Neon Hunger
The chemical intoxications that cities offer—
Don't be fooled by them.
They drip like honey from dark-handed mouths,
Sweet with poison, smooth with sin.
Billboards breathe in fluorescent lies,
Whispers stitched into sleepless nights.
The air is laced with longing and lead,
Every breath a bargain with the dead.
Glass towers hum like synthetic gods,
Pulsing promises through electric veins.
But every glow has a ghost behind it,
Every rhythm, a rot beneath.
I lost my mother to the silence between sirens,
A brother to pills that glowed like stars.

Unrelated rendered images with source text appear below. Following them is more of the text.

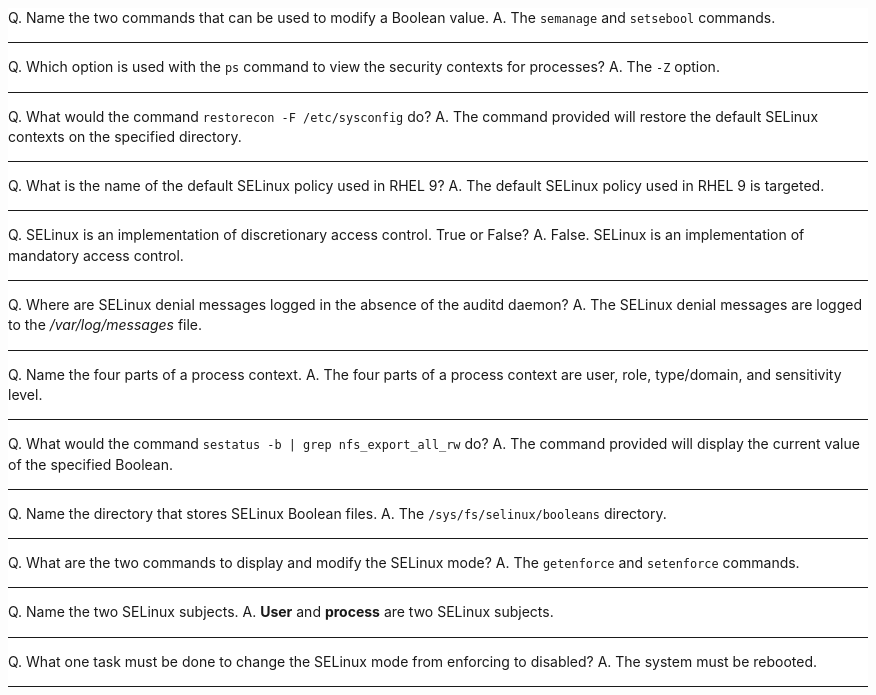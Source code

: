 
Q\. Name the two commands that can be used to modify a Boolean value.
A\. The `semanage` and `setsebool` commands.

---

Q\. Which option is used with the `ps` command to view the security contexts for processes?
A\. The `-Z` option.

---

Q\. What would the command `restorecon -F /etc/sysconfig` do?
A\. The command provided will restore the default SELinux contexts on the specified directory.

---

Q\. What is the name of the default SELinux policy used in RHEL 9?
A\. The default SELinux policy used in RHEL 9 is targeted.

---

Q\. SELinux is an implementation of discretionary access control. True or False?
A\. False. SELinux is an implementation of mandatory access control.

---

Q\. Where are SELinux denial messages logged in the absence of the
auditd daemon?
A\. The SELinux denial messages are logged to the */var/log/messages* file. 

---

Q\. Name the four parts of a process context.
A\. The four parts of a process context are user, role, type/domain, and sensitivity level.

---

Q\. What would the command `sestatus -b | grep nfs_export_all_rw` do?
A\. The command provided will display the current value of the specified Boolean.

---

Q\. Name the directory that stores SELinux Boolean files.
A\. The `/sys/fs/selinux/booleans` directory.

---

Q\. What are the two commands to display and modify the SELinux mode?
A\. The `getenforce` and `setenforce` commands.

---

Q\. Name the two SELinux subjects.
A\. **User** and **process** are two SELinux subjects.

---

Q\. What one task must be done to change the SELinux mode from enforcing to disabled?
A\. The system must be rebooted.

---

A friend disappeared into a screen-lit void,
Eyes open, but spirit too far.
You walk on concrete stitched with cracks,
Dreams seeping through like gasoline.
You're high on fumes of what could be,
While your roots starve silently.
My lover fell for the neon tide,
Chasing glamour down rusted alleys.
We kissed under halogen halos—
Then she vanished into endless parties.
The city calls with velvet voice,
And wraps you in its chrome caress.
But behind its lips is a hungry silence—
A thousand souls that once said yes.
But ask: who drinks from your downfall?
Who stirs the smoke that blinds your eyes?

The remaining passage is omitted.